Installation view of 《The Cave Is a Stage》 © Seoripul Gallery

《The Cave Is a Stage》 examines the spatial transformation of Seoripul Youth Art Gallery—an exhibition space operating within an underground passageway—and focuses on the human body as the force that activates this transformation. The exhibition presents bodies situated across multiple spaces and worlds.

Yeonjin Kim and Sooyeon Park sensorially visualize the invisible interior of their own bodies, while WONJEONG DEPARTMENT STORE and Mijeong Park address images and perceptions of the body as shaped by media and society. Sohyun Park and Rahee Oh revisit memories inscribed on the bodies of others, mediated through their own bodily experiences.


Installation view of 《The Cave Is a Stage》 © Seoripul Gallery

The exhibition views the gallery itself as a cave.
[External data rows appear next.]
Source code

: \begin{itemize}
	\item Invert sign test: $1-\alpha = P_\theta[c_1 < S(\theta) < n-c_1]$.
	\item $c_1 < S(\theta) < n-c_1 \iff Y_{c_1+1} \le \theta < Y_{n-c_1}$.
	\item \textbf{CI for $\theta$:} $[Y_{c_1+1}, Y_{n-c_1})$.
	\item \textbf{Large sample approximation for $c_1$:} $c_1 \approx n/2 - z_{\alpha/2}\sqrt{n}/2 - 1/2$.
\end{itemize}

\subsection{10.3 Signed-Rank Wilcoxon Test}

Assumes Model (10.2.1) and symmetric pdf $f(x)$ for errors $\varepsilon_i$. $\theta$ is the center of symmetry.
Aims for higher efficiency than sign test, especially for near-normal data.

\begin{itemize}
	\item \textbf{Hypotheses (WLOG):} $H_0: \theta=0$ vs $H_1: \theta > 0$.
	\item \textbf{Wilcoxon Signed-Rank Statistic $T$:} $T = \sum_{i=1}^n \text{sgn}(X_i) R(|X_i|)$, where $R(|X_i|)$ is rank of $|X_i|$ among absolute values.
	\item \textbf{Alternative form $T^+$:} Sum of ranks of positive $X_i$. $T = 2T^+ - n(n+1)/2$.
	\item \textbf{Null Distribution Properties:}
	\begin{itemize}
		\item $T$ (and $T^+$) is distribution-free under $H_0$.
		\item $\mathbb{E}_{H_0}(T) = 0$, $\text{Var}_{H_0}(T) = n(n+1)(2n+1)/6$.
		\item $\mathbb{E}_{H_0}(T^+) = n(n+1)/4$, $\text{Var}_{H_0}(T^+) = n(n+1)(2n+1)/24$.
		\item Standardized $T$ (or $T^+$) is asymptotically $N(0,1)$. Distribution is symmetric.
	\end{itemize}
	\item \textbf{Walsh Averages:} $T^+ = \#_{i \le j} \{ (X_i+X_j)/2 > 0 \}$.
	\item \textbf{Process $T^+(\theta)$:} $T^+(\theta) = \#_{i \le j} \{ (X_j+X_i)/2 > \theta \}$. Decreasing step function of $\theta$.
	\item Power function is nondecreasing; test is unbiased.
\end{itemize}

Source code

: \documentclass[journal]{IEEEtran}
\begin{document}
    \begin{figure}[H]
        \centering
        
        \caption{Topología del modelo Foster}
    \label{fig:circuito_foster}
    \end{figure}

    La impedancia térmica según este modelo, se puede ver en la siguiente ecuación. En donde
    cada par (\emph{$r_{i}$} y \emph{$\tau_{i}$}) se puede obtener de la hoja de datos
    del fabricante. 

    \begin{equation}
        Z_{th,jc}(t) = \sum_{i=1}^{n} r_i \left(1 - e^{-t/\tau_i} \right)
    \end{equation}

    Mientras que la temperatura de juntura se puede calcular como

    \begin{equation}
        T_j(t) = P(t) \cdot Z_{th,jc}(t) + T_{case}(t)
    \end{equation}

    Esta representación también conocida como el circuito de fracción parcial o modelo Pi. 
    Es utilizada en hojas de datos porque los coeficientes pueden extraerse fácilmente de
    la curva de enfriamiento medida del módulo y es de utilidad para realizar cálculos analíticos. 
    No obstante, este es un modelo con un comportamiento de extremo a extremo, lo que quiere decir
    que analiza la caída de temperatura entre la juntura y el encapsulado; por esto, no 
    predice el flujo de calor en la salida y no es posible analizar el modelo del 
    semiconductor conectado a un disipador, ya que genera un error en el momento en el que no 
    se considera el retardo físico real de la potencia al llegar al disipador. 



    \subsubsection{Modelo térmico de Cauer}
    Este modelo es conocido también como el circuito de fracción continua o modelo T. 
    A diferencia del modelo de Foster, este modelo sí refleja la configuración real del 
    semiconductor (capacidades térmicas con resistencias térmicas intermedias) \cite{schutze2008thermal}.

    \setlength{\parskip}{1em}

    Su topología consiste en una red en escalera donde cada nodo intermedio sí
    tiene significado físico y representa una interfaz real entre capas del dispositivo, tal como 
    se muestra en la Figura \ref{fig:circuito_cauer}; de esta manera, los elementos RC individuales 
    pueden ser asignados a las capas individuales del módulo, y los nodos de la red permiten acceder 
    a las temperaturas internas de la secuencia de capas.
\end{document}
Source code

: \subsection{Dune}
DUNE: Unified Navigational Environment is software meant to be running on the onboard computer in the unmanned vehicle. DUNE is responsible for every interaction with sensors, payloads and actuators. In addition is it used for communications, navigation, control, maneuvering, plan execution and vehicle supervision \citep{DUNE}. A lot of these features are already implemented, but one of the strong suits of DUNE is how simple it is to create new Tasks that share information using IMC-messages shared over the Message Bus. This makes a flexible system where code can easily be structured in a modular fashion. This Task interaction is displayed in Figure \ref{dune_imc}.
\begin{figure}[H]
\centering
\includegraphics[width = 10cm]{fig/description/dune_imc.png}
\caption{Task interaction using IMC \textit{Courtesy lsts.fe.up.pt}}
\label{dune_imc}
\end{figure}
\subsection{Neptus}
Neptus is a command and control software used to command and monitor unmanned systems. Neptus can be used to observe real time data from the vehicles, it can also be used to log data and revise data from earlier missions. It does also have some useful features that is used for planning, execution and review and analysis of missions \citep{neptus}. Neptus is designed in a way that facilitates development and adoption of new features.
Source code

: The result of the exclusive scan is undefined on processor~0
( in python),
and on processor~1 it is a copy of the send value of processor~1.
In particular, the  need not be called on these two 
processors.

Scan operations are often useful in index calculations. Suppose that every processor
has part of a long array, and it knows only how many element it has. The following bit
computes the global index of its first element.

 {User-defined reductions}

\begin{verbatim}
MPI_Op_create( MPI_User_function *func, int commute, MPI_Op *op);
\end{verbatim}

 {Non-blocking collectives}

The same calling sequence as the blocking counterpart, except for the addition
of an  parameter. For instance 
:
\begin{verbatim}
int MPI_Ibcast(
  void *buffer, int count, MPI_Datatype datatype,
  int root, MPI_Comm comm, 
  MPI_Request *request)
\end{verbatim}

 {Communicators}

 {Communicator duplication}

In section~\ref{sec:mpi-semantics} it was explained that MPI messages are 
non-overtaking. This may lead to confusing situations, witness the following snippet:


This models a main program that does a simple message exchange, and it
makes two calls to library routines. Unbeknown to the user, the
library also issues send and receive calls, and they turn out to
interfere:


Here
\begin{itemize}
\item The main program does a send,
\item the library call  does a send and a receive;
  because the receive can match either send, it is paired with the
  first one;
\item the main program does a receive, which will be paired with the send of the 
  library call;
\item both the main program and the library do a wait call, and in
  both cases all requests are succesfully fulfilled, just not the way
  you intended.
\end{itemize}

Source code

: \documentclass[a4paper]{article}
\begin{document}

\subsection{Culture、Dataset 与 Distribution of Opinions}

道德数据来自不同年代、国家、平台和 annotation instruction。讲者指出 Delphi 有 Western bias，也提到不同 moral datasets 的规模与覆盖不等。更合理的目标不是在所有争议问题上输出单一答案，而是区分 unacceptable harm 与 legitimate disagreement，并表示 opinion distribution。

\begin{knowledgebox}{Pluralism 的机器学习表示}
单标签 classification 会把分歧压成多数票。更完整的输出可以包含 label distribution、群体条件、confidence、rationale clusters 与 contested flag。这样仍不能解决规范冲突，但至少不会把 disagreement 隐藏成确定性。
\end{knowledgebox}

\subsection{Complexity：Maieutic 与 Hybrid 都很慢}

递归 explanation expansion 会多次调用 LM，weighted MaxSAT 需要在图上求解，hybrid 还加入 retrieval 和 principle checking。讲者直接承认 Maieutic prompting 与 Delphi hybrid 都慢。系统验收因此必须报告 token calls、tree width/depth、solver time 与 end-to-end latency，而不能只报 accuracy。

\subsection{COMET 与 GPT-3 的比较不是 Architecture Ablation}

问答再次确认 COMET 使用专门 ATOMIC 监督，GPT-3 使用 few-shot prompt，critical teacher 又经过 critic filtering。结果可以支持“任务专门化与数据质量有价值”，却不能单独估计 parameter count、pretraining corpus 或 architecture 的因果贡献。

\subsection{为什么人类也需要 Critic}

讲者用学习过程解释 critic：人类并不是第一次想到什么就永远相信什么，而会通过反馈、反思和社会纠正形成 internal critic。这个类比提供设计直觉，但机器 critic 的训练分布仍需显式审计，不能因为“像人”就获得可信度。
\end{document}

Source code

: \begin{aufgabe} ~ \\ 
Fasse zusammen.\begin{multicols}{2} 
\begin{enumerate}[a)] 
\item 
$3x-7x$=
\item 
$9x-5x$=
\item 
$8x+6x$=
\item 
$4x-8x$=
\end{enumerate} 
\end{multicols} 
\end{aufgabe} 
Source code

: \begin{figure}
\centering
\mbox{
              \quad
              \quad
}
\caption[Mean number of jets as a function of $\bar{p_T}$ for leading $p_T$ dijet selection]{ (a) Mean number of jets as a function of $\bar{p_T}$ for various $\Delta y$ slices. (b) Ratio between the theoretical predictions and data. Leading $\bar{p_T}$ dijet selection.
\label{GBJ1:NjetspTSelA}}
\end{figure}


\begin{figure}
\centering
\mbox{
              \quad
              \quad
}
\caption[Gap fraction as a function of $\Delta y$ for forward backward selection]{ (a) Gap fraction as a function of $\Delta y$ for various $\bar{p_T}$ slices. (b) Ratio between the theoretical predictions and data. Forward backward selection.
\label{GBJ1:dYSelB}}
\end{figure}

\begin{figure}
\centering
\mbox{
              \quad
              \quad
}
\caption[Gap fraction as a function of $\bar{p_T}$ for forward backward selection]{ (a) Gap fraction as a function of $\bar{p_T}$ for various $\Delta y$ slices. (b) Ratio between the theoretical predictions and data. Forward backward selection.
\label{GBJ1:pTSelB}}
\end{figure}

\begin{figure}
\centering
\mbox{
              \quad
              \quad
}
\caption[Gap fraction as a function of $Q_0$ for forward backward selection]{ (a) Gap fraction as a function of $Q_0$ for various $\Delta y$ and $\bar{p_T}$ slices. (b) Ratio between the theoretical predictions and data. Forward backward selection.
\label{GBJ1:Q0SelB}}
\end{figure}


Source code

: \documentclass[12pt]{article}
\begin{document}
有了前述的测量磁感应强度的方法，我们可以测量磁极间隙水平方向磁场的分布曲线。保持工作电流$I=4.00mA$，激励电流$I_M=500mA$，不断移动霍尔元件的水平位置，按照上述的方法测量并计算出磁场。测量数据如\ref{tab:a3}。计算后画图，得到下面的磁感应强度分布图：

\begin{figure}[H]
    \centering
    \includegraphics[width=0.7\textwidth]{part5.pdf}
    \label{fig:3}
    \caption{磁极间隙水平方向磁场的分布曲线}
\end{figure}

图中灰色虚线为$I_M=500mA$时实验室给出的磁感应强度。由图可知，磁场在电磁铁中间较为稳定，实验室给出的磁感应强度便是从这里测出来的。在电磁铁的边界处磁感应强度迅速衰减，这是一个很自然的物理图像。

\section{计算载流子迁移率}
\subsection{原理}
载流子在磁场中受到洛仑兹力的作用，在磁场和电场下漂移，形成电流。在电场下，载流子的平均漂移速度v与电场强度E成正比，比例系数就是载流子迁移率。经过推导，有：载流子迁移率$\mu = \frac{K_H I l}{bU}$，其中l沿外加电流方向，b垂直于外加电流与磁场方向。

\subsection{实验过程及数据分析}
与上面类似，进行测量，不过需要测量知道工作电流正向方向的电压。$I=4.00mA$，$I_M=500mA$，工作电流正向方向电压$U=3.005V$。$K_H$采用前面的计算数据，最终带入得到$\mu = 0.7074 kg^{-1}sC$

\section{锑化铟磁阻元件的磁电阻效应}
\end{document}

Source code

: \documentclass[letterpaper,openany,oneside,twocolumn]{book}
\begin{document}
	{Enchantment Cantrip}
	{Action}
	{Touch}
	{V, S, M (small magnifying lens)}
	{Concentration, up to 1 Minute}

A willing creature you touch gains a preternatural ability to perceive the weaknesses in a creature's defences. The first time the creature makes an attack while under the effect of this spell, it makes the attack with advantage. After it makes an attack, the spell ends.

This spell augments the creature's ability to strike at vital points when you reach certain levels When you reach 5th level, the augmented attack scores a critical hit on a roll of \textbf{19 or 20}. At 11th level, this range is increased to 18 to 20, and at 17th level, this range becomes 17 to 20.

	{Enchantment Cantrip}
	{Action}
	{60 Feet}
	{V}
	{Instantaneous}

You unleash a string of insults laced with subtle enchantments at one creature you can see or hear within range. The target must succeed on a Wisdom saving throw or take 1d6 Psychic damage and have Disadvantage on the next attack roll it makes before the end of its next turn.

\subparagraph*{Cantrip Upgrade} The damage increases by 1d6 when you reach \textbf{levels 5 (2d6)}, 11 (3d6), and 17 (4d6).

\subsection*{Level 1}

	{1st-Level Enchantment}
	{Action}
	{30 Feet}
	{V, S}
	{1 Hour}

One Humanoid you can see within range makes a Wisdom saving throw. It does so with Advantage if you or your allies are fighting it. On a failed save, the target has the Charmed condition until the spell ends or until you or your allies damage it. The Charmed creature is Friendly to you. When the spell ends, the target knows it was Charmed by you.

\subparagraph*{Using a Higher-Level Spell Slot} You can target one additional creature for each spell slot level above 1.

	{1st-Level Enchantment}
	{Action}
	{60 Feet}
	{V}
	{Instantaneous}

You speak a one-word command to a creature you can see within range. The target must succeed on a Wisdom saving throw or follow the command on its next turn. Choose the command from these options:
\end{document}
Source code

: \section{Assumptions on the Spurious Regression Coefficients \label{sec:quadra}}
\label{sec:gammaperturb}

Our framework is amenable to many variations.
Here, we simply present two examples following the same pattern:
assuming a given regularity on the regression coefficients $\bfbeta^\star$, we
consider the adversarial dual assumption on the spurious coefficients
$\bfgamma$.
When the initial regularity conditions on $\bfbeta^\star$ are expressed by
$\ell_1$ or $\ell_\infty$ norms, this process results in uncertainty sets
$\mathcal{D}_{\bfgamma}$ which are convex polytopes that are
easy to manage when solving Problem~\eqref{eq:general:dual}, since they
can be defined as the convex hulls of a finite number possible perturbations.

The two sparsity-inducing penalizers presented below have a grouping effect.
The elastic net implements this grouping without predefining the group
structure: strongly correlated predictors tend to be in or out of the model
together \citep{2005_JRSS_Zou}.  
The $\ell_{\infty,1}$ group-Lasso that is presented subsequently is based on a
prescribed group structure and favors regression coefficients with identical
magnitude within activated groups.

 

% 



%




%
Upon returning to the surface after viewing the exhibition, the sensation of glare prompts the viewer to perceive the exhibition space as a cave. Applying Plato’s allegory of the cave, the glare might be understood as closer to truth, while the exhibition space could be interpreted as the false world one must escape. However, in this exhibition, the cave is not a false world but a stage.

Rather than a stage upon which shadows mistaken for reality flicker, it becomes a stage where worlds, as perceived through each individual body, unfold. Thus, the cave becomes a stage, and the glare becomes the world that one’s body comes to sense.